Born Marvin Lee Aday in Dallas, Texas in 1947, Meat Loaf began acting and singing in school productions, moving to Los Angeles after his mother's death in 1965. There, he spent his time pursuing careers in acting and music, which included a brief stint recording for Motown. He also opened for touring bands including The Who and the Grateful Dead.

In 1971 he was cast in an L.A. production of Hair, later joining the original L.A. Roxy cast of The Rocky Horror Show in 1973. Two years later he reprised his role as Eddie in the 1975 film adaptation, one of the most beloved cult films of all time.

His big break in music came with his album Bat Out of Hell in 1977, which to this date has sold over 43 million copies worldwide and was certified Platinum by the Recording Industry of America no less than 14 times.
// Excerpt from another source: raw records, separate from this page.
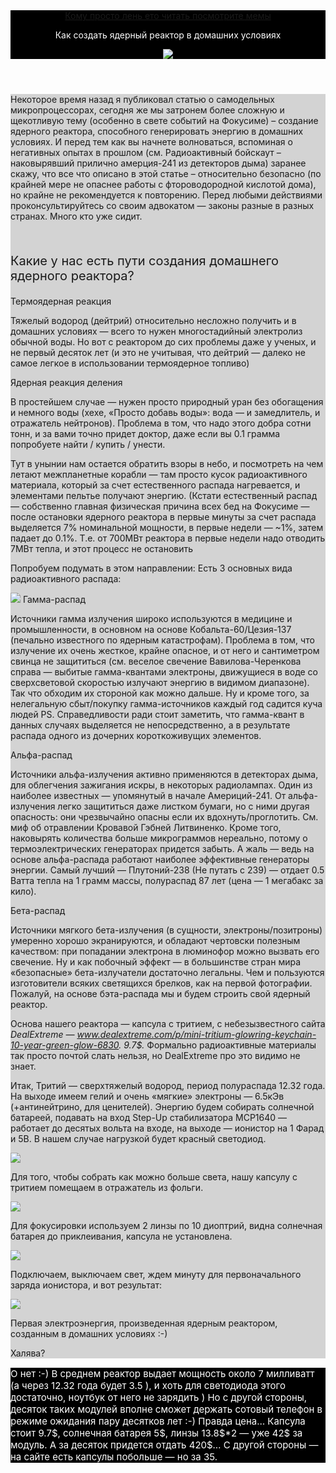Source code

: <html>
    <title>
        Make atom energy
    </title>
    <body>
    <header style="background-color:black">
    <a href="https://pressa.tv/comics/">Кому просто лень ето читать посмотрите мемы</a>
     <p style="color:white;">Как создать ядерный реактор в домашних условиях</p>
     <img src="https://habrastorage.org/r/w1560/getpro/habr/comment_images/212/37d/b87/21237db87c4e7d22b68a239dfcebf2b5.jpg"/>
    </header>
    <main style="background-color:lightgray">
 <p>Некоторое время назад я публиковал статью о самодельных микропроцессорах, сегодня же мы затронем более сложную и щекотливую тему (особенно в свете событий на Фокусиме) – создание ядерного реактора, способного генерировать энергию в домашних условиях. И перед тем как вы начнете волноваться, вспоминая о негативных опытах в прошлом (см. Радиоактивный бойскаут – наковырявший прилично амерция-241 из детекторов дыма) заранее скажу, что все что описано в этой статье – относительно безопасно (по крайней мере не опаснее работы с фтороводородной кислотой дома), но крайне не рекомендуется к повторению. Перед любыми действиями проконсультируйтесь со своим адвокатом — законы разные в разных странах. Много кто уже сидит. 
 </p>
<br/>
        <p style="font-size:20px">Какие у нас есть пути создания домашнего ядерного реактора?

Термоядерная реакция

Тяжелый водород (дейтрий) относительно несложно получить и в домашних условиях — всего то нужен многостадийный электролиз обычной воды. Но вот с реактором до сих проблемы даже у ученых, и не первый десяток лет (и это не учитывая, что дейтрий — далеко не самое легкое в использовании термоядерное топливо)

Ядерная реакция деления

В простейшем случае — нужен просто природный уран без обогащения и немного воды (хехе, «Просто добавь воды»: вода — и замедлитель, и отражатель нейтронов). Проблема в том, что надо этого добра сотни тонн, и за вами точно придет доктор, даже если вы 0.1 грамма попробуете найти / купить / унести.

Тут в унынии нам остается обратить взоры в небо, и посмотреть на чем летают межпланетные корабли — там просто кусок радиоактивного материала, который за счет естественного распада нагревается, и элементами пельтье получают энергию. (Кстати естественный распад — собственно главная физическая причина всех бед на Фокусиме — после остановки ядерного реактора в первые минуты за счет распада выделяется 7% номинальной мощности, в первые недели — ~1%, затем падает до 0.1%. Т.е. от 700МВт реактора в первые недели надо отводить 7МВт тепла, и этот процесс не остановить</p>
    <p>Попробуем подумать в этом направлении: Есть 3 основных вида радиоактивного распада:

<img src="https://habrastorage.org/r/w1560/getpro/geektimes/post_images/39b/333/54a/39b33354a5e6b8a4de441f7387c18077.jpg"/>
Гамма-распад

Источники гамма излучения широко используются в медицине и промышленности, в основном на основе Кобальта-60/Цезия-137 (печально известного по ядерным катастрофам). Проблема в том, что излучение их очень жесткое, крайне опасное, и от него и сантиметром свинца не защититься (см. веселое свечение Вавилова-Черенкова справа — выбитые гамма-квантами электроны, движущиеся в воде со сверхсветовой скоростью излучают энергию в видимом диапазоне). Так что обходим их стороной как можно дальше. Ну и кроме того, за нелегальную сбыт/покупку гамма-источников каждый год садится куча людей 
PS. Справедливости ради стоит заметить, что гамма-квант в данных случаях выделяется не непосредственно, а в результате распада одного из дочерних короткоживущих элементов.
    </p>
    <p>Альфа-распад

Источники альфа-излучения активно применяются в детекторах дыма, для облегчения зажигания искры, в некоторых радиолампах. Один из наиболее известных — упомянутый в начале Америций-241. От альфа-излучения легко защититься даже листком бумаги, но с ними другая опасность: они чрезвычайно опасны если их вдохнуть/проглотить. См. миф об отравлении Кровавой Гэбней Литвиненко. Кроме того, наковырять количества больше микрограммов нереально, потому о термоэлектрических генераторах придется забыть. А жаль — ведь на основе альфа-распада работают наиболее эффективные генераторы энергии. Самый лучший — Плутоний-238 (Не путать с 239) — отдает 0.5 Ватта тепла на 1 грамм массы, полураспад 87 лет (цена — 1 мегабакс за кило).
    </p>
    <p>Бета-распад

Источники мягкого бета-излучения (в сущности, электроны/позитроны) умеренно хорошо экранируются, и обладают чертовски полезным качеством: при попадании электрона в люминофор можно вызвать его свечение. Ну и как побочный эффект — в большинстве стран мира «безопасные» бета-излучатели достаточно легальны. Чем и пользуются изготовители всяких светящихся брелков, как на первой фотографии. Пожалуй, на основе бэта-распада мы и будем строить свой ядерный реактор.

Основа нашего реактора — капсула с тритием, с небезызвестного сайта <i>DealExtreme — www.dealextreme.com/p/mini-tritium-glowring-keychain-10-year-green-glow-6830. 9.7$.</i> Формально радиоактивные материалы так просто почтой слать нельзя, но DealExtreme про это видимо не знает.
    </p>
    <p>Итак, Тритий — сверхтяжелый водород, период полураспада 12.32 года. На выходе имеем гелий и очень «мягкие» электроны — 6.5кЭв (+антинейтрино, для ценителей). Энергию будем собирать солнечной батареей, подавать на вход Step-Up стабилизатора MCP1640 — работает до десятых вольта на входе, на выходе — ионистор на 1 Фарад и 5В. В нашем случае нагрузкой будет красный светодиод.
    </p>
    <img src="https://habrastorage.org/getpro/geektimes/post_images/a13/514/038/a13514038d239985184a40183a172783.gif"/>
<p>Для того, чтобы собрать как можно больше света, нашу капсулу с тритием помещаем в отражатель из фольги.
</p>
<img src="https://habrastorage.org/r/w1560/getpro/geektimes/post_images/756/c62/e96/756c62e96f8ee03e74a0ad1909f88b70.jpg"/>
<p>Для фокусировки используем 2 линзы по 10 диоптрий, видна солнечная батарея до приклеивания, капсула не установлена.
</p>
<img src="https://habrastorage.org/r/w1560/getpro/geektimes/post_images/459/d86/082/459d8608256f32cf60eda6e367f436bd.jpg"/>
<p>Подключаем, выключаем свет, ждем минуту для первоначального заряда ионистора, и вот результат:
</p>
<img src="https://habrastorage.org/r/w1560/getpro/geektimes/post_images/362/5a5/f39/3625a5f397d956e09eae9d7456b75713.jpg"/>
<p></p>
<p>Первая электроэнергия, произведенная ядерным реактором, созданным в домашних условиях :-)
</p>
<p>Халява?
</p>
    </main>
    <footer style="background-color:black;color:white;">
        <p style="font-size:15px">О нет :-) В среднем реактор выдает мощность около 7 милливатт (а через 12.32 года будет 3.5 ), и хоть для светодиода этого достаточно, ноутбук от него не зарядить ) Но с другой стороны, десяток таких модулей вполне сможет держать сотовый телефон в режиме ожидания пару десятков лет :-) Правда цена… Капсула стоит 9.7$, солнечная батарея 5$, линзы 13.8$*2 — уже 42$ за модуль. А за десяток придется отдать 420$… С другой стороны — на сайте есть капсулы побольше — но за 35.</p>
    </footer>
    </body>
</html>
Meat Loaf's longtime collaborator and songwriter, Jim Steinman, who wrote all of the songs on Bat Out of Hell, died last year.

The album featured many of Meat Loaf's most recognizable songs – "You Took the Words Right Out of My Mouth" and "Two Out of Three Ain't Bad," for example. In "Paradise by the Dashboard Light," he sang a duet with Ellen Foley with a colorful mock play-by-play analysis by Yankees broadcaster Phil Rizzuto.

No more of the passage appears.